In fact, this bother a lot of people :

People who write coreboot for example ( http://www.coreboot.org ). The project 
started
because someone wanted to be sure that his cluster didn't have bios problem. It 
is a daunting
task to hit any key on 1000 servers, especially if none of them have a keyboard.

People who just want to know how the pc work, for example, students in low 
level system.
Lack of source doesn't really help to understand and learn, at least for the 
average
people.

People who maybe want to understand why the driver they wrote broke with 
firmware update 
( happened on some Apple laptop because apple updated something that broke 
video driver on linux ).
Or why it work with some card and not some other, since they have a different 
firmware.

People who wonder if their TPM chips is really under their control or not. 
Maybe a bunch of 
loonies. Maybe they are just ex sony customers screwed by their vendor, or 
people
who had 1984 on their Kindle before Amazon removed it.

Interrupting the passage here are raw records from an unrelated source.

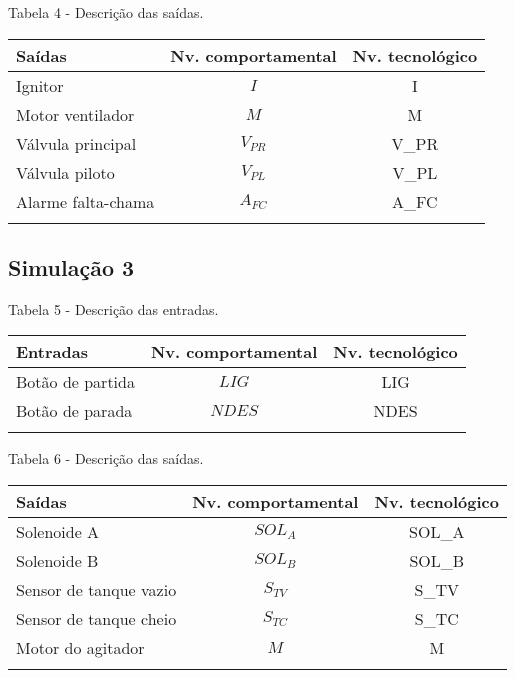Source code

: Tabela 4 - Descrição das saídas.

\begin{longtable}[]{@{}lcc@{}}
\toprule
Saídas & Nv. comportamental & Nv. tecnológico \\
\midrule
\endhead
Ignitor & \(I\) & I \\
Motor ventilador & \(M\) & M \\
Válvula principal & \(V_{PR}\) & V\_PR \\
Válvula piloto & \(V_{PL}\) & V\_PL \\
Alarme falta-chama & \(A_{FC}\) & A\_FC \\
\bottomrule
\label{tbl:4}
\end{longtable}

\hypertarget{simulauxe7uxe3o-3}{%
\subsection{Simulação 3}\label{simulauxe7uxe3o-3}}

Tabela 5 - Descrição das entradas.

\begin{longtable}[]{@{}lcc@{}}
\toprule
Entradas & Nv. comportamental & Nv. tecnológico \\
\midrule
\endhead
Botão de partida & $LIG$ & LIG \\
Botão de parada & $NDES$ & NDES \\
\bottomrule
\label{tbl:5}
\end{longtable}

Tabela 6 - Descrição das saídas.

\begin{longtable}[]{@{}lcc@{}}
\toprule
Saídas & Nv. comportamental & Nv. tecnológico \\
\midrule
\endhead
Solenoide A & \(SOL_A\) & SOL\_A \\
Solenoide B & \(SOL_B\) & SOL\_B \\
Sensor de tanque vazio & \(S_{TV}\) & S\_TV \\
Sensor de tanque cheio & \(S_{TC}\) & S\_TC \\
Motor do agitador & \(M\) & M \\
\bottomrule
\label{tbl:6}
\end{longtable}
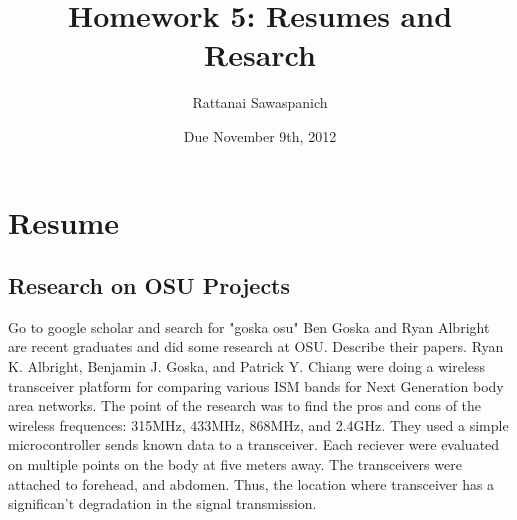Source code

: \documentclass{article}
\title{Homework 5: Resumes and Resarch}
\author{Rattanai Sawaspanich}
\date{Due November 9th, 2012}
\begin{document}
\maketitle
{}

\section{Resume}


\subsection{Research on OSU Projects}
Go to google scholar and search for "goska osu"  Ben Goska and Ryan Albright are recent graduates and did some research at OSU.  Describe their papers.\newline \newline
\indent  Ryan K. Albright, Benjamin J. Goska, and Patrick Y. Chiang were doing a  wireless transceiver platform for comparing various ISM bands for Next Generation body area networks.  The point of the research was to find the pros and cons of the wireless frequences: 315MHz, 433MHz, 868MHz, and 2.4GHz.  They used a simple microcontroller sends known data to a transceiver. Each reciever were evaluated on multiple points on the body at five meters away.  The transceivers were attached to forehead, and abdomen.  Thus, the location where transceiver has a significan't degradation in the signal transmission.
\end{document}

Or simply people that want to know what was fixed for their hardware. 
( https://admin.fedoraproject.org/updates/F14/FEDORA-2010-18594 ). Or just
want to avoid security issues ( 
https://events.ccc.de/congress/2010/Fahrplan/track/Hacking/4174.en.html ).
Or avoid waiting 5 minutes delay when booting a server for likely no good 
reason.

Or people that have trouble because the lack of free software in their area
prevent them from doing their work as security researcher, as demonstrated by
the project Osmocombb ( http://bb.osmocom.org/trac/ ).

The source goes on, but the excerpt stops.